Using DecisionTree to build a random forest model. Small, 200 items, 664
predictors for each item, input file size under 1 MB
I can build a random forest model with 1000 trees in about 8 seconds -
great.
@time model=build_forest(yvalues[:,1],features,2,1000,0.5)
Then I tried to save that model for subsequent scoring by writing it to a
JLD file.
Writing to an NFS mounted disk took multiple minutes, while writing a 194MB
(!!) file.
If I write that to /dev/shm, it still takes 51 seconds (and still 194MB)
@time save("/dev/shm/foo.jld","model",model)
51.406531 seconds (12.01 M allocations: 465.667 MB, 0.38% gc time)

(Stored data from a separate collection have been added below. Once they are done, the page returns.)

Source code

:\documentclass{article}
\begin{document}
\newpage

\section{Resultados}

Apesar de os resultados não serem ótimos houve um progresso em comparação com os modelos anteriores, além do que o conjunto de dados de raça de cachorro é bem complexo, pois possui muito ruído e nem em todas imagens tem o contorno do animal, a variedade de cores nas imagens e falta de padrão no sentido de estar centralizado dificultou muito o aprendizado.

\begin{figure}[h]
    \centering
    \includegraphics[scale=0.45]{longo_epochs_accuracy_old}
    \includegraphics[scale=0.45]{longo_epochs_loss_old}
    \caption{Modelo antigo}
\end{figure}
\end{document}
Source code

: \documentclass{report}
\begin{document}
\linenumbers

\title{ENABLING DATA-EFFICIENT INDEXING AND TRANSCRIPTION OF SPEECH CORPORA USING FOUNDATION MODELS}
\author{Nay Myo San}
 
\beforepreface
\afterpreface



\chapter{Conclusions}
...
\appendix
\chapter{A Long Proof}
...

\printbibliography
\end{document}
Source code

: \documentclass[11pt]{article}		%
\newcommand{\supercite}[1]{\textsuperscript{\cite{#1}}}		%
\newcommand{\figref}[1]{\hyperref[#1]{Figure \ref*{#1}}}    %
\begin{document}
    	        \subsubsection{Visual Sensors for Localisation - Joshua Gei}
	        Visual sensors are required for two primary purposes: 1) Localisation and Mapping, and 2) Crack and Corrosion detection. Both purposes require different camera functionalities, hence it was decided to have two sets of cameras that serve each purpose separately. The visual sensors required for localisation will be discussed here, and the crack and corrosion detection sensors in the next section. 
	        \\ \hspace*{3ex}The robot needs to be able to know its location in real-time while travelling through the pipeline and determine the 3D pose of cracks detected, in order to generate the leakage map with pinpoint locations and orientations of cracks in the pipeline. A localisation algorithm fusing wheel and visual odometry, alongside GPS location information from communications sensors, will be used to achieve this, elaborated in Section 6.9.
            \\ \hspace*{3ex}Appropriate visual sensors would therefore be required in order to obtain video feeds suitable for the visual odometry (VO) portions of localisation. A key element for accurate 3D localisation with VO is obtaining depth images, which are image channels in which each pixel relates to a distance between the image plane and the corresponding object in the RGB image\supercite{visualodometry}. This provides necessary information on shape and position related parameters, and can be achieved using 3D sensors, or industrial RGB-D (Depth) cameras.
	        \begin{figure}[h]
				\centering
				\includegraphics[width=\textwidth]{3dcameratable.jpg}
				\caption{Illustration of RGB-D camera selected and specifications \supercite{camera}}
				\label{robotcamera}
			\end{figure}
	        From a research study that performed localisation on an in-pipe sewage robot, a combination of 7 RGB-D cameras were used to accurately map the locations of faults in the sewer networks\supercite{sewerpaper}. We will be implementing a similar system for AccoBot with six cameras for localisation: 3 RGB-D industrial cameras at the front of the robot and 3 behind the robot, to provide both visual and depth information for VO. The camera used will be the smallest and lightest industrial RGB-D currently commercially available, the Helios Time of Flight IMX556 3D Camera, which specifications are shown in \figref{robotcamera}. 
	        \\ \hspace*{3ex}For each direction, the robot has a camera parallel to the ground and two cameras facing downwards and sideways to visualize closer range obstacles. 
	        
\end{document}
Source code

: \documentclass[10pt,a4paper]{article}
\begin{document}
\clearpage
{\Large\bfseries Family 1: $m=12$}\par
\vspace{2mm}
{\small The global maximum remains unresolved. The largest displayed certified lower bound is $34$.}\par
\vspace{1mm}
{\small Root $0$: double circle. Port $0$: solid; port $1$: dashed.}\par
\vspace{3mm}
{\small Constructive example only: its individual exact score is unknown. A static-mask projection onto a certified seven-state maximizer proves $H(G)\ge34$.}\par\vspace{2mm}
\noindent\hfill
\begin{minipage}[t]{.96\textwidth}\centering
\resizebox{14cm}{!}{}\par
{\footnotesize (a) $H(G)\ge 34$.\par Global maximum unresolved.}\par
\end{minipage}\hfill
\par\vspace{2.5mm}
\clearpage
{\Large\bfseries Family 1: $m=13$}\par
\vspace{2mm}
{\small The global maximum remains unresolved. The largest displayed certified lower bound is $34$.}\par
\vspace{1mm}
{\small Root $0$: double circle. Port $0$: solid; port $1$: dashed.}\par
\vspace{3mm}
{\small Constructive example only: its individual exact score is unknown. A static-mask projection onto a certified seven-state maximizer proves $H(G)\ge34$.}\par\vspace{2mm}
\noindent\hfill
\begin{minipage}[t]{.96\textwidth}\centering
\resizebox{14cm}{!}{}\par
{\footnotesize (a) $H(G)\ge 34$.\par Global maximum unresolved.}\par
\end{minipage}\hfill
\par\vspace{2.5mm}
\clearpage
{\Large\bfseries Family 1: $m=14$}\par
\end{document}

When I do something comparable in R with the same dataset, build the model
and then use save() to save the model and the features, the whole process
takes about 14 seconds, and is 2.8MB on disk. The save() part of the
processing is very fast.
whos() shows
model 6884 KB DecisionTree.Ensemble
so if this is a good estimate of memory, I don't think the problem is with
the DecisionTree object.
Am I doing something wrong, or is JLD doing something horrible?
Saw this. https://github.com/JuliaLang/julia/issues/7893, so perhaps
problems still persist?